# Your assignment
Make an exact copy of all the records, one that contains none of the pictures.

(Saved data entries)
-=-=-
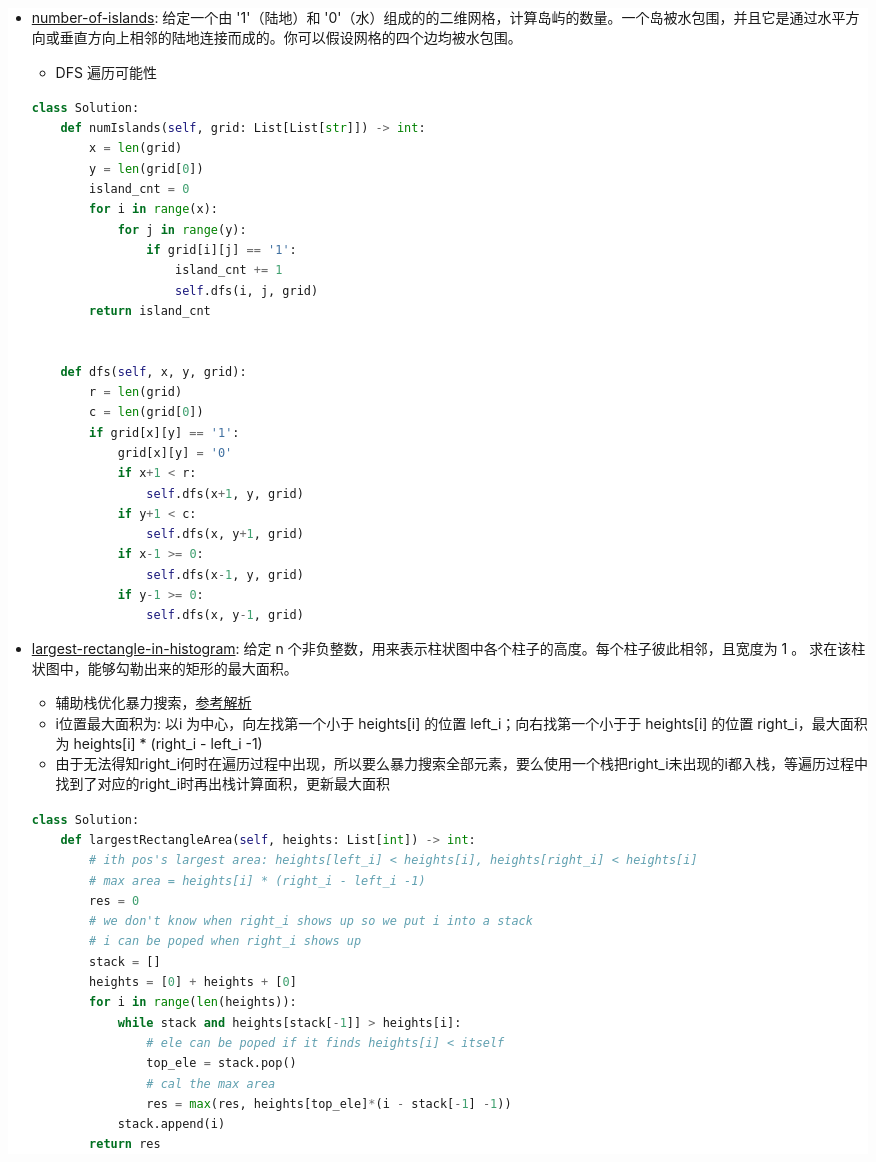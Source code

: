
   ```python
  ```
  
* [number-of-islands](https://leetcode-cn.com/problems/number-of-islands/): 给定一个由 '1'（陆地）和 '0'（水）组成的的二维网格，计算岛屿的数量。一个岛被水包围，并且它是通过水平方向或垂直方向上相邻的陆地连接而成的。你可以假设网格的四个边均被水包围。

  * DFS 遍历可能性

  ```python
  class Solution:
      def numIslands(self, grid: List[List[str]]) -> int:
          x = len(grid)
          y = len(grid[0])
          island_cnt = 0
          for i in range(x):
              for j in range(y):
                  if grid[i][j] == '1':
                      island_cnt += 1
                      self.dfs(i, j, grid)
          return island_cnt
      
      
      def dfs(self, x, y, grid):
          r = len(grid)
          c = len(grid[0])
          if grid[x][y] == '1':
              grid[x][y] = '0'
              if x+1 < r:
                  self.dfs(x+1, y, grid)
              if y+1 < c:
                  self.dfs(x, y+1, grid)
              if x-1 >= 0:
                  self.dfs(x-1, y, grid)
              if y-1 >= 0:
                  self.dfs(x, y-1, grid)
  ```

* [largest-rectangle-in-histogram](https://leetcode-cn.com/problems/largest-rectangle-in-histogram/): 给定 n 个非负整数，用来表示柱状图中各个柱子的高度。每个柱子彼此相邻，且宽度为 1 。 求在该柱状图中，能够勾勒出来的矩形的最大面积。

  * 辅助栈优化暴力搜索，[参考解析](https://leetcode-cn.com/problems/largest-rectangle-in-histogram/solution/zhao-liang-bian-di-yi-ge-xiao-yu-ta-de-zhi-by-powc/)
  * i位置最大面积为: 以i 为中心，向左找第一个小于 heights[i] 的位置 left_i；向右找第一个小于于 heights[i] 的位置 right_i，最大面积为 heights[i] * (right_i - left_i -1)
  * 由于无法得知right_i何时在遍历过程中出现，所以要么暴力搜索全部元素，要么使用一个栈把right_i未出现的i都入栈，等遍历过程中找到了对应的right_i时再出栈计算面积，更新最大面积

  ```python
  class Solution:
      def largestRectangleArea(self, heights: List[int]) -> int:
          # ith pos's largest area: heights[left_i] < heights[i], heights[right_i] < heights[i]
          # max area = heights[i] * (right_i - left_i -1)
          res = 0
          # we don't know when right_i shows up so we put i into a stack
          # i can be poped when right_i shows up
          stack = []
          heights = [0] + heights + [0]
          for i in range(len(heights)):
              while stack and heights[stack[-1]] > heights[i]:
                  # ele can be poped if it finds heights[i] < itself
                  top_ele = stack.pop()
                  # cal the max area
                  res = max(res, heights[top_ele]*(i - stack[-1] -1))
              stack.append(i)
          return res
  ```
-=-=-
# Solution to this problem
Source code

:
   ```python
  ```
  
* [number-of-islands](https://leetcode-cn.com/problems/number-of-islands/): 给定一个由 '1'（陆地）和 '0'（水）组成的的二维网格，计算岛屿的数量。一个岛被水包围，并且它是通过水平方向或垂直方向上相邻的陆地连接而成的。你可以假设网格的四个边均被水包围。

  * DFS 遍历可能性

  ```python
  class Solution:
      def numIslands(self, grid: List[List[str]]) -> int:
          x = len(grid)
          y = len(grid[0])
          island_cnt = 0
          for i in range(x):
              for j in range(y):
                  if grid[i][j] == '1':
                      island_cnt += 1
                      self.dfs(i, j, grid)
          return island_cnt
      
      
      def dfs(self, x, y, grid):
          r = len(grid)
          c = len(grid[0])
          if grid[x][y] == '1':
              grid[x][y] = '0'
              if x+1 < r:
                  self.dfs(x+1, y, grid)
              if y+1 < c:
                  self.dfs(x, y+1, grid)
              if x-1 >= 0:
                  self.dfs(x-1, y, grid)
              if y-1 >= 0:
                  self.dfs(x, y-1, grid)
  ```

* [largest-rectangle-in-histogram](https://leetcode-cn.com/problems/largest-rectangle-in-histogram/): 给定 n 个非负整数，用来表示柱状图中各个柱子的高度。每个柱子彼此相邻，且宽度为 1 。 求在该柱状图中，能够勾勒出来的矩形的最大面积。

  * 辅助栈优化暴力搜索，[参考解析](https://leetcode-cn.com/problems/largest-rectangle-in-histogram/solution/zhao-liang-bian-di-yi-ge-xiao-yu-ta-de-zhi-by-powc/)
  * i位置最大面积为: 以i 为中心，向左找第一个小于 heights[i] 的位置 left_i；向右找第一个小于于 heights[i] 的位置 right_i，最大面积为 heights[i] * (right_i - left_i -1)
  * 由于无法得知right_i何时在遍历过程中出现，所以要么暴力搜索全部元素，要么使用一个栈把right_i未出现的i都入栈，等遍历过程中找到了对应的right_i时再出栈计算面积，更新最大面积

  ```python
  class Solution:
      def largestRectangleArea(self, heights: List[int]) -> int:
          # ith pos's largest area: heights[left_i] < heights[i], heights[right_i] < heights[i]
          # max area = heights[i] * (right_i - left_i -1)
          res = 0
          # we don't know when right_i shows up so we put i into a stack
          # i can be poped when right_i shows up
          stack = []
          heights = [0] + heights + [0]
          for i in range(len(heights)):
              while stack and heights[stack[-1]] > heights[i]:
                  # ele can be poped if it finds heights[i] < itself
                  top_ele = stack.pop()
                  # cal the max area
                  res = max(res, heights[top_ele]*(i - stack[-1] -1))
              stack.append(i)
          return res
  ```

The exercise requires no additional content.